By: Levi Masonde | Updated: 2023-03-23 | Comments | Related: > Python
Problem
There are so many APIs available to get various types of information. One goal a lot of developers have is how to load data into SQL Server by using an API. In this article, we look at an API from RapidAPI that allows us to retrieve flight information which we will use to load into a SQL Server table.
Solution
You can use one of RapidAPI's API to get global airport information and use Python to store the data in your SQL Server database for later use to analyze or just read the data from a table. The API we will look at has a lot of different information about flights and you can use this data to see which airports to avoid, flight delays, or just general flight information.

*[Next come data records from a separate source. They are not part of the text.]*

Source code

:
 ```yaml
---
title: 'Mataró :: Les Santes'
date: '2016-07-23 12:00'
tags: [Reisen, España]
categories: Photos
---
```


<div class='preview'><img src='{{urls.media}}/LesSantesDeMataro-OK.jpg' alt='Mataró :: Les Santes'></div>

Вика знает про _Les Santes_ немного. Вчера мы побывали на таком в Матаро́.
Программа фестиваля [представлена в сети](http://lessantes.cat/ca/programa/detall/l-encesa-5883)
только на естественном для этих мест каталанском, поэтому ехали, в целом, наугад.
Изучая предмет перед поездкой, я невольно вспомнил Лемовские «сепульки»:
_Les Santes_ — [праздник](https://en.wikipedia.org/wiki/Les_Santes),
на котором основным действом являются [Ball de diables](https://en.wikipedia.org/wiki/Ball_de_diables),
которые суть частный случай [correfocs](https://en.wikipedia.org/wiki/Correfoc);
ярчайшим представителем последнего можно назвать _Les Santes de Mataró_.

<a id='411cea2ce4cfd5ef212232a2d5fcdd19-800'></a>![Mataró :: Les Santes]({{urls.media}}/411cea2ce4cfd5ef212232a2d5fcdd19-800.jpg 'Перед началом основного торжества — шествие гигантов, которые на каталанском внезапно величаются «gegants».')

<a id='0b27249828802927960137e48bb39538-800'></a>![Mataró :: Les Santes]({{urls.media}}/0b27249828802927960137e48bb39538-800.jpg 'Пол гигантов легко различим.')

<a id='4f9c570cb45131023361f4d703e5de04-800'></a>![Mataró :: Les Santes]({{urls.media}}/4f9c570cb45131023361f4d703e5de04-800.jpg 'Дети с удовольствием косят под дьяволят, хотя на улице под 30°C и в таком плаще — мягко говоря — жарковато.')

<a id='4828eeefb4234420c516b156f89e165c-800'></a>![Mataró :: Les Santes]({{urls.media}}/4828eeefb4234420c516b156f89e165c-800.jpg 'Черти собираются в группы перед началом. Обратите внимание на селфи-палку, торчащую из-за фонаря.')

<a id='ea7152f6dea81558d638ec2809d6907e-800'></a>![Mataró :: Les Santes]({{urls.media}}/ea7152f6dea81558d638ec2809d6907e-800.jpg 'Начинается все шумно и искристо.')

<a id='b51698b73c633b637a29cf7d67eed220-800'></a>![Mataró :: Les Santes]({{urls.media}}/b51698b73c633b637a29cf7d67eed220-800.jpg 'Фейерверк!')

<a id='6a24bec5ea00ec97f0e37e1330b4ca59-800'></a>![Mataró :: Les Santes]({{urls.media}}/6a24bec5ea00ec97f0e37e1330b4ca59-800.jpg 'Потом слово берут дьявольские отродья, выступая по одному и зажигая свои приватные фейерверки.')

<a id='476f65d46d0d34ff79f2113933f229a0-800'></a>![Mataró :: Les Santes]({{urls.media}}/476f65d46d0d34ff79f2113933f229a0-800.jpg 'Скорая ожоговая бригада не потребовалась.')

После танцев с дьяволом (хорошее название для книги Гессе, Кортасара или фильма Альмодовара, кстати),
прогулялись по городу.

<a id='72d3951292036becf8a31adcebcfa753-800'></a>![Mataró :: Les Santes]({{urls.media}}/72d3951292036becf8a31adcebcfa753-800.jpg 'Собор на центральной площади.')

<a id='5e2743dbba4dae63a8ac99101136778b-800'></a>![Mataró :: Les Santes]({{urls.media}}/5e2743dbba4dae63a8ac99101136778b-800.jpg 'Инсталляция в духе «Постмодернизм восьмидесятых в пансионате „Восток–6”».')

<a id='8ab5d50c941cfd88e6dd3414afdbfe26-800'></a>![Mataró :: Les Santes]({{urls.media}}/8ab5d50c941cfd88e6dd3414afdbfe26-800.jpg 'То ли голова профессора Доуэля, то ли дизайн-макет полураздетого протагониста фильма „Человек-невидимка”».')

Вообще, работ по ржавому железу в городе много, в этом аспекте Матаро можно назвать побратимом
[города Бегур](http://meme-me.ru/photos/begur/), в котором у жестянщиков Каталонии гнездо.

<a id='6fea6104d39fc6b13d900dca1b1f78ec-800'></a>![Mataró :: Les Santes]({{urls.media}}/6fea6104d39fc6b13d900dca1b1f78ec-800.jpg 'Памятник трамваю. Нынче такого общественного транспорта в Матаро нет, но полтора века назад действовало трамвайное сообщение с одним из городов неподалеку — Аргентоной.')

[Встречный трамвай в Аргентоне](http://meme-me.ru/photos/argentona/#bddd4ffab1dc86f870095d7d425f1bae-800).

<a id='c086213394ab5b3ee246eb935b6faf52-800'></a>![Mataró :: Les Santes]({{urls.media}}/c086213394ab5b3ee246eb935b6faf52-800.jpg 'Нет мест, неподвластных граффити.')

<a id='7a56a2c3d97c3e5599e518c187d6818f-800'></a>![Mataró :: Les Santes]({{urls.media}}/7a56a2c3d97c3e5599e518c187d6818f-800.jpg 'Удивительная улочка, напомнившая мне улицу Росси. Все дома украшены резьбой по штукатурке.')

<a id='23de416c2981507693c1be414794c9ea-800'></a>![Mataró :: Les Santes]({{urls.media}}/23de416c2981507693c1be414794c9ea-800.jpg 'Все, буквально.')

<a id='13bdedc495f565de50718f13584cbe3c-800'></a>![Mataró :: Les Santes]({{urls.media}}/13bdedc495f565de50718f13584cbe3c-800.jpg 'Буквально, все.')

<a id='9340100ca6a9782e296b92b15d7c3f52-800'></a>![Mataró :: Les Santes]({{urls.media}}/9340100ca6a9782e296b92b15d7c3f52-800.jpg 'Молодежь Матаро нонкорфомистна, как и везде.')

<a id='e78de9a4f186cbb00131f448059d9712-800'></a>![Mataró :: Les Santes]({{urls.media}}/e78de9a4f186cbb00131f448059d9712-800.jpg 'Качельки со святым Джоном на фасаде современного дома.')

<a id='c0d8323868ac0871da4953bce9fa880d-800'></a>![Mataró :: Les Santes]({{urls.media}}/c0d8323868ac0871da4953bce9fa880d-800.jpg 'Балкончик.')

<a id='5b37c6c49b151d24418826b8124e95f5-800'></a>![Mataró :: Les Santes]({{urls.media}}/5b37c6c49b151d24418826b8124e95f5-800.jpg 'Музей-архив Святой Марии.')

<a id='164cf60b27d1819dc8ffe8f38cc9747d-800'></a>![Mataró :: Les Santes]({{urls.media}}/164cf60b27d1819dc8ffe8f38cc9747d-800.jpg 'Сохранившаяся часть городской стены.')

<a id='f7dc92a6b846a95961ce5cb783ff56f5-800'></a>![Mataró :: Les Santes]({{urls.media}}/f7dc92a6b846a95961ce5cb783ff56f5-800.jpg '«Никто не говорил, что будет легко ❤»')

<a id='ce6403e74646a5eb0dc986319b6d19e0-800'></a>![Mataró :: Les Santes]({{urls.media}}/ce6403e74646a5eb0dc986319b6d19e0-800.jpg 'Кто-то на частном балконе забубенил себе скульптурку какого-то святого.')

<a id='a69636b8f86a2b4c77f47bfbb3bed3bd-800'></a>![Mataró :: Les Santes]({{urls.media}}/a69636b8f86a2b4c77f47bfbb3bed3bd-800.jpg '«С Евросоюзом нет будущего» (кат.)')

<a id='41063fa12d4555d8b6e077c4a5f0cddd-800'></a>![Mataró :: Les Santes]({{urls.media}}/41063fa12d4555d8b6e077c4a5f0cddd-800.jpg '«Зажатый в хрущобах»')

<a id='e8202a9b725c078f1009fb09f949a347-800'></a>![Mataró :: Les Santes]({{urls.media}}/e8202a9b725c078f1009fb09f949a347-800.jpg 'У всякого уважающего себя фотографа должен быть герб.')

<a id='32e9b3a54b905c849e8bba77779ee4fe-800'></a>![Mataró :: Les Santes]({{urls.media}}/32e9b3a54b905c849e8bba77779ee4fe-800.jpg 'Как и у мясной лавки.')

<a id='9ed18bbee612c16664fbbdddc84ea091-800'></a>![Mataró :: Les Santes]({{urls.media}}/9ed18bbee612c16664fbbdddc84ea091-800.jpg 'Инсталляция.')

In this tutorial, we will look at how to retrieve data for flight delays from different airports globally. The delays are calculated relative to the time specified for the request and the median of the delays, this will help see which airports are more reliable than other airports.
Prerequisites
- SQL Server instance, you can create one following this guide
- Python, Version 3.11.0
- Visual Studio Code, Version 1.72.1
- Windows 10 PC or Windows Server 2019/2022
- RapidAPI account, you can use a free subscription
Creating SQL Server Table
Before getting the data, create a SQL Server table to store the data.

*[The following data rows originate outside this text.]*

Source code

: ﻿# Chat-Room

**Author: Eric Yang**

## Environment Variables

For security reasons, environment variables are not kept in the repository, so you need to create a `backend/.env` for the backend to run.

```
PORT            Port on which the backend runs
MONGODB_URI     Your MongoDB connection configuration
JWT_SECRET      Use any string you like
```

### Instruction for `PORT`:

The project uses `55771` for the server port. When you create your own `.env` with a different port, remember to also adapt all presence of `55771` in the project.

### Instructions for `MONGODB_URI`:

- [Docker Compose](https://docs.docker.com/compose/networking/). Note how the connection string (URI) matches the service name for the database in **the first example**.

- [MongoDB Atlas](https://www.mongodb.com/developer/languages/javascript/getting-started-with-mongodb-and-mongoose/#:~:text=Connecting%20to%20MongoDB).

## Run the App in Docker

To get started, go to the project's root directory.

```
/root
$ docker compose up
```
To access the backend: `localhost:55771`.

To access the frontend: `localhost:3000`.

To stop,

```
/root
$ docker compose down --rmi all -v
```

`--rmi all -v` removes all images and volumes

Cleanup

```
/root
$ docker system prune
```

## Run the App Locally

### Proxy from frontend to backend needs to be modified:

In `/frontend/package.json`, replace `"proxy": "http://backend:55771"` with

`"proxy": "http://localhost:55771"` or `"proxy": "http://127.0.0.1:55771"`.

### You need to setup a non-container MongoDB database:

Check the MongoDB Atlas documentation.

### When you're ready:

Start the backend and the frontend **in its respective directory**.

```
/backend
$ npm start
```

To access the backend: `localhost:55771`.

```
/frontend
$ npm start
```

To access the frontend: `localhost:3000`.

We will use SQLCMD, but you can use SSMS or any other method to create a database and table.
Open a Windows command prompt or use the Python Console Terminal and enter the following using your server and credentials.
sqlcmd -S PC_NAME\SQL_INSTANCE -E
The following code will create a database named AirportDelaysDB.
CREATE DATABASE AirportDelaysDB; GO
This code changes the context to the newly created database and creates a table with just the ID column. The other columns will be created in the Python script below.
USE AirportDelaysDB; GO CREATE TABLE AirportDelaysTable(ID int NOT NULL PRIMARY KEY); GO
Here is the console sequence.
Great, now you have a table to write your flight delay data.
Creating SQL engine for Python
Now that you have created a database and a table, you need to create a connection string between your SQL instance and Python code.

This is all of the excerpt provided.